Green Jets

9 July 2007



Boeing Unveils 787 Dreamliner

Civil aviation designers seem to be moving in two different directions. Airbus with its huge A380 is offering commercial airlines the capacity to carry six to eight hundred people at a time. Boeing has just countered with a “green” airplane, the 787 Dreamliner, which is 20-30% more fuel efficient that comparable aircraft. Both are trying to address the fuel cost component of air travel. The aircraft that wins out here will set the tone for air travel for the next 30 years.

The fuel component is the great “unfixed” cost for air carriers. When crude was at $15 a barrel (not that many years ago), there was one profit model. At $70, there is a far different one. With aircraft already purchased, airlines can only do so much. The long-term approach to coping with this difficulty is in buying aircraft that get more miles per gallon per passenger (and some prudent hedging of fuel costs the way Southwest Airlines has done).

Airbus has focused on boosting the number of passengers per flight with the A380. The behemoth does burn more fuel than a 747 per mile traveled, but the key to profitability here is carrying double or triple the number of paying passengers for, say, a 50% increase in fuel expended. Getting 600 people from A to B with one plane, thus, can be more fuel efficient (or for airline accountants, less costly) than getting them there using three planes.

Boeing is taking a different tack, reducing the amount of fuel that needs to be burned to get the same number of people to their destination. If the same routes are covered with the same traffic handled, the 787 will cut fuel costs by around a quarter. This is less disruptive to the overall business model. No schedules need to change to get the 600 passengers flown. No special runways are required to land the thing. Tie-ups at baggage claim or customs remain as they are now and are not compounded by more people arriving at once.

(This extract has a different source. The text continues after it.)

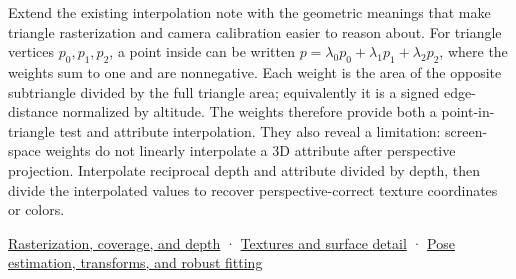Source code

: Extend the existing interpolation note with the geometric meanings that make triangle rasterization and camera calibration easier to reason about. For triangle vertices \(p_0,p_1,p_2\), a point inside can be written \(p=\lambda_0p_0+\lambda_1p_1+\lambda_2p_2\), where the weights sum to one and are nonnegative. Each weight is the area of the opposite subtriangle divided by the full triangle area; equivalently it is a signed edge-distance normalized by altitude. The weights therefore provide both a point-in-triangle test and attribute interpolation. They also reveal a limitation: screen-space weights do not linearly interpolate a 3D attribute after perspective projection. Interpolate reciprocal depth and attribute divided by depth, then divide the interpolated values to recover perspective-correct texture coordinates or colors.

\href{Continuous\%20Notes/University\%20-\%20Worlds,\%20Images\%20and\%20Inference\%20-\%20Graphics,\%20Vision\%20and\%20Photography\#Rasterization,\%20coverage,\%20and\%20depth}{Rasterization, coverage, and depth} · \href{Continuous\%20Notes/University\%20-\%20Worlds,\%20Images\%20and\%20Inference\%20-\%20Graphics,\%20Vision\%20and\%20Photography\#Textures\%20and\%20surface\%20detail}{Textures and surface detail} · \href{Continuous\%20Notes/University\%20-\%20Worlds,\%20Images\%20and\%20Inference\%20-\%20Graphics,\%20Vision\%20and\%20Photography\#Pose\%20estimation,\%20transforms,\%20and\%20robust\%20fitting}{Pose estimation, transforms, and robust fitting}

Qatar Airways, which operates an all-Airbus fleet in the Middle East, may set the tone for others. It is the first customer for the 787, having bought 30 of them for US$5 billion total. It also bought 80 new Airbus mid-size long-range aircraft at the Paris Air Show last month, and it has recently ordered 5 of the A380s. It's hedging its bets. The test of which approach works best won’t happen on someone’s computer but in the skies.